Measuring memorization in RLHF for code completion
Aneesh Pappu, Billy Porter, Ilia Shumailov, Jamie Hayes
2024-06-20

Summary
This paper examines how large language models (LLMs) remember information during a training process called Reinforcement Learning with Human Feedback (RLHF), specifically in the context of code completion.
What's the problem?
As LLMs are trained using real user data to better understand and respond to preferences, there is a risk that these models could memorize sensitive information. If a model remembers this data and later reveals it in its responses, it could lead to privacy issues. However, it's unclear how memorization happens during the RLHF process compared to other training methods.
What's the solution?
The researchers conducted a study to analyze how memorization occurs at different stages of RLHF, focusing on code completion tasks. They discovered that RLHF reduces the likelihood of memorizing data used for training the model's reward system compared to traditional fine-tuning methods. However, if data was memorized during earlier fine-tuning, it usually remained memorized even after RLHF training.
Why it matters?
Understanding how memorization works in RLHF is crucial because it helps ensure that user data is handled safely and responsibly. By identifying when and how models might memorize sensitive information, developers can create better safeguards to protect user privacy while still improving AI performance.
Abstract
Reinforcement learning with human feedback (RLHF) has become the dominant method to align large models to user preferences.
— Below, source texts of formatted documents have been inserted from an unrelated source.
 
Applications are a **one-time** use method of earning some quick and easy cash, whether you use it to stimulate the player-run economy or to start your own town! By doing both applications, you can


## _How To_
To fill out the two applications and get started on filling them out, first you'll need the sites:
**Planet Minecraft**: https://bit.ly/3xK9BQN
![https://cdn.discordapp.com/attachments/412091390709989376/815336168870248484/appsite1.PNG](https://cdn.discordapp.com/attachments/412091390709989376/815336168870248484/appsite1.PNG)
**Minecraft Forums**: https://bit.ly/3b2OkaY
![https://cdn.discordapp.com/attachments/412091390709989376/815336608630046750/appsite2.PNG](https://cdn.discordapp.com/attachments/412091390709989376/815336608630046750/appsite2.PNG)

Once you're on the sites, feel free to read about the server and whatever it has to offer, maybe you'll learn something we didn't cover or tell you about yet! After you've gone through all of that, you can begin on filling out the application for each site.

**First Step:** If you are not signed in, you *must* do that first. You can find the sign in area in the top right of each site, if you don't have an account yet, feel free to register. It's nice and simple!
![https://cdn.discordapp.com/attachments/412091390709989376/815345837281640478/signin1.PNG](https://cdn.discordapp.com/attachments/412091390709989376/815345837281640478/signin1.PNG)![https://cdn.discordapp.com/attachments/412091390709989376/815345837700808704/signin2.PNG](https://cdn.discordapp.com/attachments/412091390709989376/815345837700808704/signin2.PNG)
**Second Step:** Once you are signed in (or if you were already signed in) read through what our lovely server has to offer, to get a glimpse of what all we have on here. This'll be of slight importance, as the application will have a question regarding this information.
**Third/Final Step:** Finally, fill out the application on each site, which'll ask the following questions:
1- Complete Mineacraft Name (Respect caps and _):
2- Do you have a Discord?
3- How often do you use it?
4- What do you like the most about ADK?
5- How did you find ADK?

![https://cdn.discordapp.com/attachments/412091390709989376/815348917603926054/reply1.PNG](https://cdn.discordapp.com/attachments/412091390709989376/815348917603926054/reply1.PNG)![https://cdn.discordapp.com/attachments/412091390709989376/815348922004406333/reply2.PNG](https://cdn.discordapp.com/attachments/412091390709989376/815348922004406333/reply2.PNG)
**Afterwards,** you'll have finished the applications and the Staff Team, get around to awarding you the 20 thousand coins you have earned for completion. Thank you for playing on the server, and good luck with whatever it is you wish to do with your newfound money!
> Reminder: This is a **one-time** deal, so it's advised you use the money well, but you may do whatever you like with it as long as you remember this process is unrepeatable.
Unlike fine-tuning, for which there are many studies regarding training data memorization, it is not clear how memorization is affected by or introduced in the RLHF alignment process. Understanding this relationship is important as real user data may be collected and used to align large models; if user data is memorized during RLHF and later regurgitated, this could raise privacy concerns. In this work, we analyze how training data memorization can surface and propagate through each phase of RLHF. We focus our study on code completion models, as code completion is one of the most popular use cases for large language models. We find that RLHF significantly decreases the chance that data used for reward modeling and reinforcement learning is memorized, in comparison to aligning via directly fine-tuning on this data, but that examples already memorized during the fine-tuning stage of RLHF, will, in the majority of cases, remain memorized after RLHF.